## What is required
Pull out every line below holding the word "images".

## Records to process
-- Opening Marker --
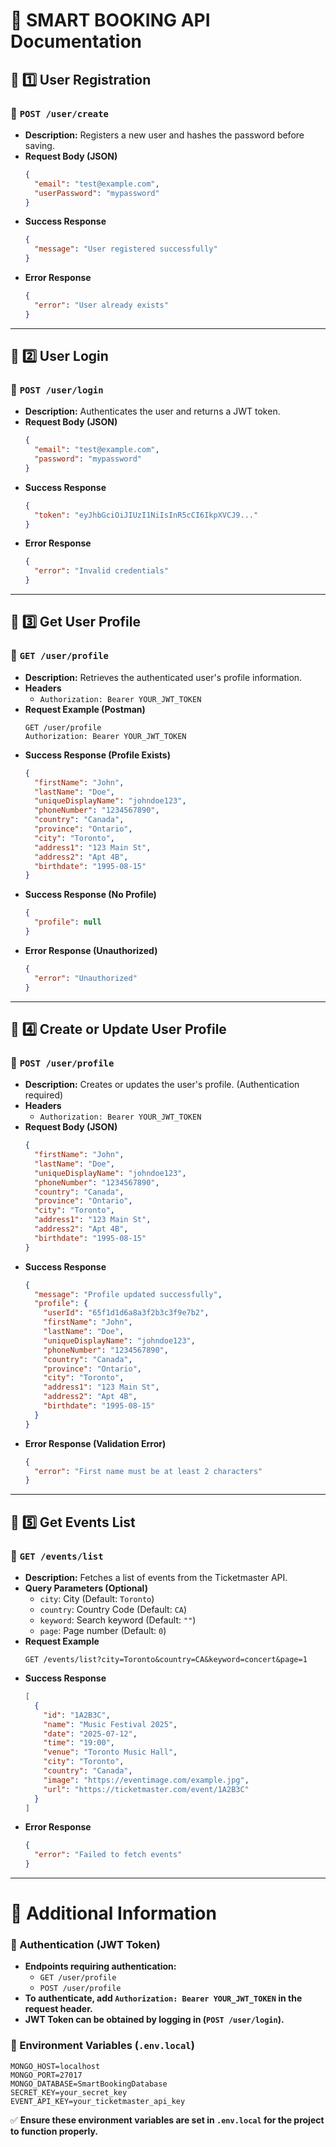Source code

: # 📖 SMART BOOKING API Documentation

## 📌 1️⃣ User Registration

### 🔹 `POST /user/create`

- **Description:** Registers a new user and hashes the password before saving.
- **Request Body (JSON)**
  ```json
  {
    "email": "test@example.com",
    "userPassword": "mypassword"
  }
  ```
- **Success Response**
  ```json
  {
    "message": "User registered successfully"
  }
  ```
- **Error Response**
  ```json
  {
    "error": "User already exists"
  }
  ```

---

## 📌 2️⃣ User Login

### 🔹 `POST /user/login`

- **Description:** Authenticates the user and returns a JWT token.
- **Request Body (JSON)**
  ```json
  {
    "email": "test@example.com",
    "password": "mypassword"
  }
  ```
- **Success Response**
  ```json
  {
    "token": "eyJhbGciOiJIUzI1NiIsInR5cCI6IkpXVCJ9..."
  }
  ```
- **Error Response**
  ```json
  {
    "error": "Invalid credentials"
  }
  ```

---

## 📌 3️⃣ Get User Profile

### 🔹 `GET /user/profile`

- **Description:** Retrieves the authenticated user's profile information.
- **Headers**
  - `Authorization: Bearer YOUR_JWT_TOKEN`
- **Request Example (Postman)**
  ```http
  GET /user/profile
  Authorization: Bearer YOUR_JWT_TOKEN
  ```
- **Success Response (Profile Exists)**
  ```json
  {
    "firstName": "John",
    "lastName": "Doe",
    "uniqueDisplayName": "johndoe123",
    "phoneNumber": "1234567890",
    "country": "Canada",
    "province": "Ontario",
    "city": "Toronto",
    "address1": "123 Main St",
    "address2": "Apt 4B",
    "birthdate": "1995-08-15"
  }
  ```
- **Success Response (No Profile)**
  ```json
  {
    "profile": null
  }
  ```
- **Error Response (Unauthorized)**
  ```json
  {
    "error": "Unauthorized"
  }
  ```

---

## 📌 4️⃣ Create or Update User Profile

### 🔹 `POST /user/profile`

- **Description:** Creates or updates the user's profile. (Authentication required)
- **Headers**
  - `Authorization: Bearer YOUR_JWT_TOKEN`
- **Request Body (JSON)**
  ```json
  {
    "firstName": "John",
    "lastName": "Doe",
    "uniqueDisplayName": "johndoe123",
    "phoneNumber": "1234567890",
    "country": "Canada",
    "province": "Ontario",
    "city": "Toronto",
    "address1": "123 Main St",
    "address2": "Apt 4B",
    "birthdate": "1995-08-15"
  }
  ```
- **Success Response**
  ```json
  {
    "message": "Profile updated successfully",
    "profile": {
      "userId": "65f1d1d6a8a3f2b3c3f9e7b2",
      "firstName": "John",
      "lastName": "Doe",
      "uniqueDisplayName": "johndoe123",
      "phoneNumber": "1234567890",
      "country": "Canada",
      "province": "Ontario",
      "city": "Toronto",
      "address1": "123 Main St",
      "address2": "Apt 4B",
      "birthdate": "1995-08-15"
    }
  }
  ```
- **Error Response (Validation Error)**
  ```json
  {
    "error": "First name must be at least 2 characters"
  }
  ```

---

## 📌 5️⃣ Get Events List

### 🔹 `GET /events/list`

- **Description:** Fetches a list of events from the Ticketmaster API.
- **Query Parameters (Optional)**
  - `city`: City (Default: `Toronto`)
  - `country`: Country Code (Default: `CA`)
  - `keyword`: Search keyword (Default: `""`)
  - `page`: Page number (Default: `0`)
- **Request Example**
  ```http
  GET /events/list?city=Toronto&country=CA&keyword=concert&page=1
  ```
- **Success Response**
  ```json
  [
    {
      "id": "1A2B3C",
      "name": "Music Festival 2025",
      "date": "2025-07-12",
      "time": "19:00",
      "venue": "Toronto Music Hall",
      "city": "Toronto",
      "country": "Canada",
      "image": "https://eventimage.com/example.jpg",
      "url": "https://ticketmaster.com/event/1A2B3C"
    }
  ]
  ```
- **Error Response**
  ```json
  {
    "error": "Failed to fetch events"
  }
  ```

---

# 🚀 Additional Information

### 📌 Authentication (JWT Token)

- **Endpoints requiring authentication:**
  - `GET /user/profile`
  - `POST /user/profile`
- **To authenticate, add `Authorization: Bearer YOUR_JWT_TOKEN` in the request header.**
- **JWT Token can be obtained by logging in (`POST /user/login`).**

### 📌 Environment Variables (`.env.local`)

```env
MONGO_HOST=localhost
MONGO_PORT=27017
MONGO_DATABASE=SmartBookingDatabase
SECRET_KEY=your_secret_key
EVENT_API_KEY=your_ticketmaster_api_key
```

✅ **Ensure these environment variables are set in `.env.local` for the project to function properly.**
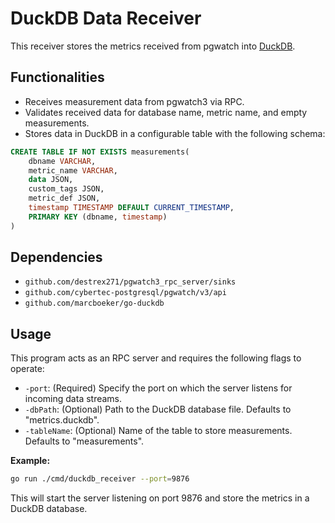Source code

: # DuckDB Data Receiver

This receiver stores the metrics received from pgwatch into [DuckDB](https://duckdb.org/).

## Functionalities

* Receives measurement data from pgwatch3 via RPC.
* Validates received data for database name, metric name, and empty measurements.
* Stores data in DuckDB in a configurable table with the following schema:

```SQL
CREATE TABLE IF NOT EXISTS measurements(
    dbname VARCHAR,
    metric_name VARCHAR,
    data JSON,
    custom_tags JSON,
    metric_def JSON,
    timestamp TIMESTAMP DEFAULT CURRENT_TIMESTAMP,
    PRIMARY KEY (dbname, timestamp)
)
```

## Dependencies

* `github.com/destrex271/pgwatch3_rpc_server/sinks`
* `github.com/cybertec-postgresql/pgwatch/v3/api`
* `github.com/marcboeker/go-duckdb`

## Usage

This program acts as an RPC server and requires the following flags to operate:

* `-port`: (Required) Specify the port on which the server listens for incoming data streams.
* `-dbPath`: (Optional) Path to the DuckDB database file. Defaults to "metrics.duckdb".
* `-tableName`: (Optional) Name of the table to store measurements. Defaults to "measurements".

**Example:**

```bash
go run ./cmd/duckdb_receiver --port=9876
```

This will start the server listening on port 9876 and store the metrics in a DuckDB database.
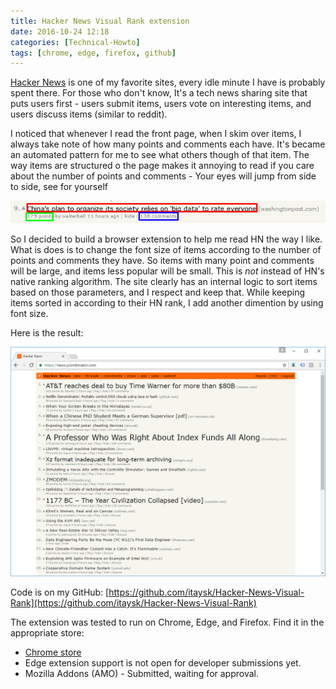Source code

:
 ```yaml
---
title: Hacker News Visual Rank extension
date: 2016-10-24 12:18 
categories: [Technical-Howto]
tags: [chrome, edge, firefox, github]
---
```


[Hacker News](https://news.ycombinator.com) is one of my favorite sites, every idle minute I have is probably spent there. For those who don't know, It's a tech news sharing site that puts users first - users submit items, users vote on interesting items, and users discuss items (similar to reddit).

I noticed that whenever I read the front page, when I skim over items, I always take note of how many points and comments each have. It's became an automated pattern for me to see what others though of that item.
The way items are structured o the page makes it annoying to read if you care about the number of points and comments - Your eyes will jump from side to side, see for yourself

![HN item](/images/2016-10-24-hacker-news-visual-rank-extension_1.png)

So I decided to build a browser extension to help me read HN the way I like. What is does is to change the font size of items according to the number of points and comments they have. So items with many point and comments will be large, and items less popular will be small.
This is *not* instead of HN's native ranking algorithm. The site clearly has an internal logic to sort items based on those parameters, and I respect and keep that. While keeping items sorted in according to their HN rank, I add another dimention by using font size.

Here is the result:

![screenshot](/images/2016-10-24-hacker-news-visual-rank-extension_2.png)

Code is on my GitHub: [https://github.com/itaysk/Hacker-News-Visual-Rank](https://github.com/itaysk/Hacker-News-Visual-Rank)

The extension was tested to run on Chrome, Edge, and Firefox. Find it in the appropriate store:

- [Chrome store](https://chrome.google.com/webstore/detail/hacker-news-visual-rank/hnbdiaedemlcfnjpdgadhhhdmmhhlncm)
- Edge extension support is not open for developer submissions yet.
- Mozilla Addons (AMO) - Submitted, waiting for approval.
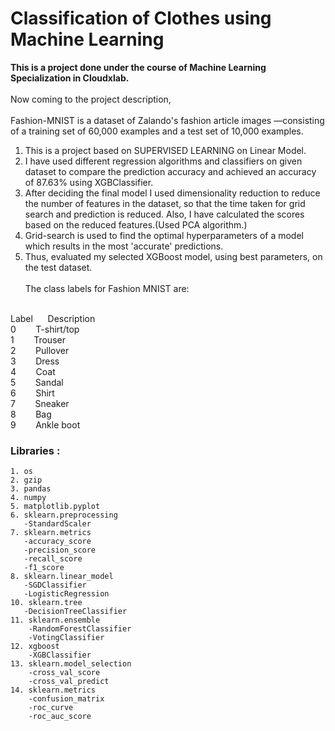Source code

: # Classification of Clothes using Machine Learning
**This is a project done under the course of Machine Learning Specialization in Cloudxlab.** 
<br/><br/>
Now coming to the project description,
<br/><br/>
Fashion-MNIST is a dataset of Zalando's fashion article images —consisting of a training set of 60,000 examples and a test set of 10,000 examples.
<br/>
1. This is a project based on SUPERVISED LEARNING on Linear Model.
2. I have used different regression algorithms and classifiers on given dataset to compare the prediction accuracy and achieved an accuracy of 87.63% using XGBClassifier.
3. After deciding the final model I used dimensionality reduction to reduce the number of features in the dataset, so that the time taken for grid search and prediction is reduced. Also, I have calculated the scores based on the reduced features.(Used PCA algorithm.)
4. Grid-search is used to find the optimal hyperparameters of a model which results in the most 'accurate' predictions.
5. Thus, evaluated my selected XGBoost model, using best parameters, on the test dataset.
<br/><br/>
The class labels for Fashion MNIST are:
<br/>
Label &nbsp;&nbsp;&nbsp;&nbsp;  Description
<br/>
0    &nbsp;&nbsp;&nbsp;&nbsp;&nbsp;&nbsp;    T-shirt/top
<br/>
1    &nbsp;&nbsp;&nbsp;&nbsp;&nbsp;&nbsp;     Trouser
<br/>
2      &nbsp;&nbsp;&nbsp;&nbsp;&nbsp;&nbsp;   Pullover
<br/>
3    &nbsp;&nbsp;&nbsp;&nbsp;&nbsp;&nbsp;     Dress
<br/>
4   &nbsp;&nbsp;&nbsp;&nbsp;&nbsp;&nbsp;      Coat
<br/>
5    &nbsp;&nbsp;&nbsp;&nbsp;&nbsp;&nbsp;     Sandal
<br/>
6    &nbsp;&nbsp;&nbsp;&nbsp;&nbsp;&nbsp;     Shirt
<br/>
7     &nbsp;&nbsp;&nbsp;&nbsp;&nbsp;&nbsp;    Sneaker
<br/>
8    &nbsp;&nbsp;&nbsp;&nbsp;&nbsp;&nbsp;     Bag
<br/>
9      &nbsp;&nbsp;&nbsp;&nbsp;&nbsp;&nbsp;   Ankle boot


### Libraries :
```
1. os
2. gzip
3. pandas
4. numpy
5. matplotlib.pyplot
6. sklearn.preprocessing
   -StandardScaler
7. sklearn.metrics
   -accuracy_score
   -precision_score
   -recall_score
   -f1_score
8. sklearn.linear_model
   -SGDClassifier
   -LogisticRegression
10. sklearn.tree
   -DecisionTreeClassifier
11. sklearn.ensemble
    -RandomForestClassifier
    -VotingClassifier
12. xgboost
    -XGBClassifier
13. sklearn.model_selection
    -cross_val_score
    -cross_val_predict
14. sklearn.metrics
    -confusion_matrix
    -roc_curve
    -roc_auc_score
```
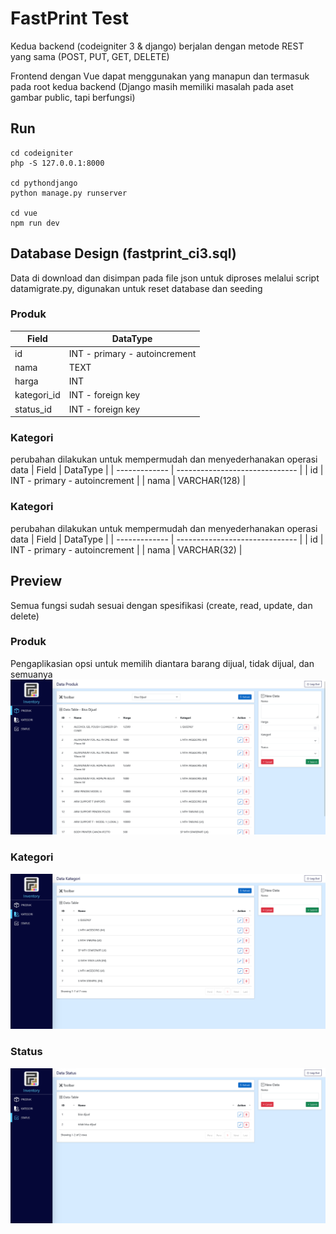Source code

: # FastPrint Test
Kedua backend (codeigniter 3 & django) berjalan dengan metode REST yang sama (POST, PUT, GET, DELETE)

Frontend dengan Vue dapat menggunakan yang manapun dan termasuk pada root kedua backend (Django masih memiliki masalah pada aset gambar public, tapi berfungsi)

## Run
```
cd codeigniter
php -S 127.0.0.1:8000

cd pythondjango
python manage.py runserver

cd vue
npm run dev
```

## Database Design (fastprint_ci3.sql)
Data di download dan disimpan pada file json untuk diproses melalui script datamigrate.py, digunakan untuk reset database dan seeding

### Produk
| Field         | DataType                       |
| ------------- | ------------------------------ |
| id            | INT - primary - autoincrement  |
| nama          | TEXT                           |
| harga         | INT                            |
| kategori_id   | INT - foreign key              |
| status_id     | INT - foreign key              |


### Kategori
perubahan dilakukan untuk mempermudah dan menyederhanakan operasi data
| Field         | DataType                       |
| ------------- | ------------------------------ |
| id            | INT - primary - autoincrement  |
| nama          | VARCHAR(128)                   |

### Kategori
perubahan dilakukan untuk mempermudah dan menyederhanakan operasi data
| Field         | DataType                       |
| ------------- | ------------------------------ |
| id            | INT - primary - autoincrement  |
| nama          | VARCHAR(32)                    |

## Preview

Semua fungsi sudah sesuai dengan spesifikasi (create, read, update, dan delete)

### Produk
Pengaplikasian opsi untuk memilih diantara barang dijual, tidak dijual, dan semuanya
![Product page preview.](/report/product.png)

### Kategori
![Category page preview.](/report/category.png)

### Status
![Status page preview.](/report/status.png)
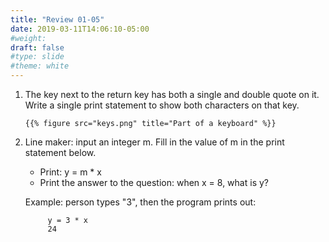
 ```yaml
---
title: "Review 01-05"
date: 2019-03-11T14:06:10-05:00
#weight: 
draft: false
#type: slide
#theme: white
---
```


1. The key next to the return key has both a single and double quote
   on it. Write a single print statement to show both characters on
   that key.
   
       {{% figure src="keys.png" title="Part of a keyboard" %}}
   
2. Line maker: input an integer m. Fill in the value of m in the print
   statement below.

    * Print: y = m * x 
    * Print the answer to the question: when x = 8, what is y?
    
    Example: person types "3", then the program prints out:
    
            y = 3 * x
            24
-- Closing Marker --
## Written response
![HN item](/images/2016-10-24-hacker-news-visual-rank-extension_1.png)
![screenshot](/images/2016-10-24-hacker-news-visual-rank-extension_2.png)
Fashion-MNIST is a dataset of Zalando's fashion article images —consisting of a training set of 60,000 examples and a test set of 10,000 examples.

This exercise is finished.